### AIM OF THE TASK
Would you return all of this data exactly, leaving nothing out?

### AVAILABLE DATA
^^^^^^^^

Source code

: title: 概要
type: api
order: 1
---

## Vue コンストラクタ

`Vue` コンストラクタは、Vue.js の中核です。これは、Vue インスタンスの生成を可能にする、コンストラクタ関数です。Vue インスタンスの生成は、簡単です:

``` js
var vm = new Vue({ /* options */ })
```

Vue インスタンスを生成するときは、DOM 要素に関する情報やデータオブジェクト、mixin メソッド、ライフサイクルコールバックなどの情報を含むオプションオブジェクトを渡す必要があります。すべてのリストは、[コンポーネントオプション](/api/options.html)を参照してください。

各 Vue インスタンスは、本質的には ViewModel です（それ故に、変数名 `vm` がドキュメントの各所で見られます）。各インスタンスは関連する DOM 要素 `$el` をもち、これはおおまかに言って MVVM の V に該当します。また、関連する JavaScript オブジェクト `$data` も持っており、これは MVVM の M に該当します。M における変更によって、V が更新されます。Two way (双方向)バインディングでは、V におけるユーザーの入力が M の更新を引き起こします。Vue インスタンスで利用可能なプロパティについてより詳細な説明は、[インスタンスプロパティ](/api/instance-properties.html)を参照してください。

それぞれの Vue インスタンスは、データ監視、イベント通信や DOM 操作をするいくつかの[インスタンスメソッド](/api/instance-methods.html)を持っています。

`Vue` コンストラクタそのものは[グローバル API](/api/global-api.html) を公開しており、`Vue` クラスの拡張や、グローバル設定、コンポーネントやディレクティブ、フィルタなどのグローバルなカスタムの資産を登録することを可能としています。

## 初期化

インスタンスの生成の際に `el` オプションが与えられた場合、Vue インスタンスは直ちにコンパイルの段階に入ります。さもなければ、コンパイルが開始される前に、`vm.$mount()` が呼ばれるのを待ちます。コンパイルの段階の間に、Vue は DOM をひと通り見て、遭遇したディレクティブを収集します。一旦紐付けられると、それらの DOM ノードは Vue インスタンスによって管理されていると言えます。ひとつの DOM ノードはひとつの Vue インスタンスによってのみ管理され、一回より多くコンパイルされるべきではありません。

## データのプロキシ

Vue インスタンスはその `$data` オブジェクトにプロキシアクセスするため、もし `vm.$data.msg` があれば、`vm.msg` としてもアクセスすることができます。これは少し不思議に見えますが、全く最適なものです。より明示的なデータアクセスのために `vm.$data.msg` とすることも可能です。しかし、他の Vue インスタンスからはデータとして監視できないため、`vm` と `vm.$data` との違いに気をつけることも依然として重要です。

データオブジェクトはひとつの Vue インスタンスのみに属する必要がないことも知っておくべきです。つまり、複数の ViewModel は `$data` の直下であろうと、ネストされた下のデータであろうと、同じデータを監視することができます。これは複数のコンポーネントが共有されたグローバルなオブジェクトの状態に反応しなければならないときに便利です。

^^^^^^^^

### COMPLETED EXERCISE
Source code

: title: 概要
type: api
order: 1
---

## Vue コンストラクタ

`Vue` コンストラクタは、Vue.js の中核です。これは、Vue インスタンスの生成を可能にする、コンストラクタ関数です。Vue インスタンスの生成は、簡単です:

``` js
var vm = new Vue({ /* options */ })
```

Vue インスタンスを生成するときは、DOM 要素に関する情報やデータオブジェクト、mixin メソッド、ライフサイクルコールバックなどの情報を含むオプションオブジェクトを渡す必要があります。すべてのリストは、[コンポーネントオプション](/api/options.html)を参照してください。

各 Vue インスタンスは、本質的には ViewModel です（それ故に、変数名 `vm` がドキュメントの各所で見られます）。各インスタンスは関連する DOM 要素 `$el` をもち、これはおおまかに言って MVVM の V に該当します。また、関連する JavaScript オブジェクト `$data` も持っており、これは MVVM の M に該当します。M における変更によって、V が更新されます。Two way (双方向)バインディングでは、V におけるユーザーの入力が M の更新を引き起こします。Vue インスタンスで利用可能なプロパティについてより詳細な説明は、[インスタンスプロパティ](/api/instance-properties.html)を参照してください。

それぞれの Vue インスタンスは、データ監視、イベント通信や DOM 操作をするいくつかの[インスタンスメソッド](/api/instance-methods.html)を持っています。

`Vue` コンストラクタそのものは[グローバル API](/api/global-api.html) を公開しており、`Vue` クラスの拡張や、グローバル設定、コンポーネントやディレクティブ、フィルタなどのグローバルなカスタムの資産を登録することを可能としています。

## 初期化

インスタンスの生成の際に `el` オプションが与えられた場合、Vue インスタンスは直ちにコンパイルの段階に入ります。さもなければ、コンパイルが開始される前に、`vm.$mount()` が呼ばれるのを待ちます。コンパイルの段階の間に、Vue は DOM をひと通り見て、遭遇したディレクティブを収集します。一旦紐付けられると、それらの DOM ノードは Vue インスタンスによって管理されていると言えます。ひとつの DOM ノードはひとつの Vue インスタンスによってのみ管理され、一回より多くコンパイルされるべきではありません。

## データのプロキシ

Vue インスタンスはその `$data` オブジェクトにプロキシアクセスするため、もし `vm.$data.msg` があれば、`vm.msg` としてもアクセスすることができます。これは少し不思議に見えますが、全く最適なものです。より明示的なデータアクセスのために `vm.$data.msg` とすることも可能です。しかし、他の Vue インスタンスからはデータとして監視できないため、`vm` と `vm.$data` との違いに気をつけることも依然として重要です。

データオブジェクトはひとつの Vue インスタンスのみに属する必要がないことも知っておくべきです。つまり、複数の ViewModel は `$data` の直下であろうと、ネストされた下のデータであろうと、同じデータを監視することができます。これは複数のコンポーネントが共有されたグローバルなオブジェクトの状態に反応しなければならないときに便利です。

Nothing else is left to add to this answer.